Stored items >>

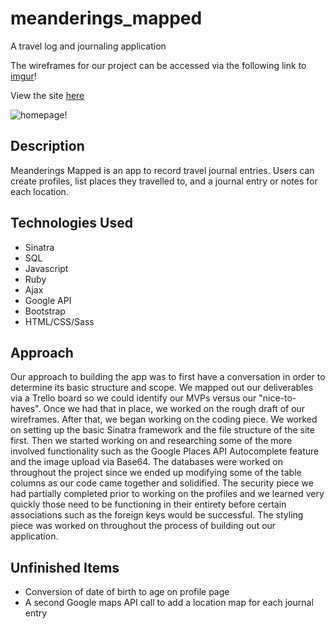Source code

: # meanderings_mapped
A travel log and journaling application


The wireframes for our project can be accessed via the following link to [imgur](http://imgur.com/a/m7P3k)!

View the site [here](http://104.236.91.111/)

![homepage](http://i.imgur.com/HbtEaZG.jpg)!

## Description

Meanderings Mapped is an app to record travel journal entries.  Users can create profiles, list places they travelled to, and a journal entry or notes for each location.

## Technologies Used
* Sinatra
* SQL
* Javascript
* Ruby
* Ajax
* Google API
* Bootstrap
* HTML/CSS/Sass

## Approach

Our approach to building the app was to first have a conversation in order to determine its basic structure and scope. We mapped out our deliverables via a Trello board so we could identify our MVPs versus our "nice-to-haves". Once we had that in place, we worked on the rough draft of our wireframes. After that, we began working on the coding piece. We worked on setting up the basic Sinatra framework and the file structure of the site first. Then we started working on and researching some of the more involved functionality such as the Google Places API Autocomplete feature and the image upload via Base64. The databases were worked on throughout the project since we ended up modifying some of the table columns as our code came together and solidified. The security piece we had partially completed prior to working on the profiles and we learned very quickly those need to be functioning in their entirety before certain associations such as the foreign keys would be successful. The styling piece was worked on throughout the process of building out our application.

## Unfinished Items
* Conversion of date of birth to age on profile page
* A second Google maps API call to add a location map for each journal entry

Work instruction >> Please set the records down again exactly as written. The pictures should not be included.

Response to the exercise >>
Source code

: # meanderings_mapped
A travel log and journaling application


The wireframes for our project can be accessed via the following link to [imgur](http://imgur.com/a/m7P3k)!

View the site [here](http://104.236.91.111/)

![homepage](http://i.imgur.com/HbtEaZG.jpg)!

## Description

Meanderings Mapped is an app to record travel journal entries.  Users can create profiles, list places they travelled to, and a journal entry or notes for each location.

## Technologies Used
* Sinatra
* SQL
* Javascript
* Ruby
* Ajax
* Google API
* Bootstrap
* HTML/CSS/Sass

## Approach

Our approach to building the app was to first have a conversation in order to determine its basic structure and scope. We mapped out our deliverables via a Trello board so we could identify our MVPs versus our "nice-to-haves". Once we had that in place, we worked on the rough draft of our wireframes. After that, we began working on the coding piece. We worked on setting up the basic Sinatra framework and the file structure of the site first. Then we started working on and researching some of the more involved functionality such as the Google Places API Autocomplete feature and the image upload via Base64. The databases were worked on throughout the project since we ended up modifying some of the table columns as our code came together and solidified. The security piece we had partially completed prior to working on the profiles and we learned very quickly those need to be functioning in their entirety before certain associations such as the foreign keys would be successful. The styling piece was worked on throughout the process of building out our application.

## Unfinished Items
* Conversion of date of birth to age on profile page
* A second Google maps API call to add a location map for each journal entry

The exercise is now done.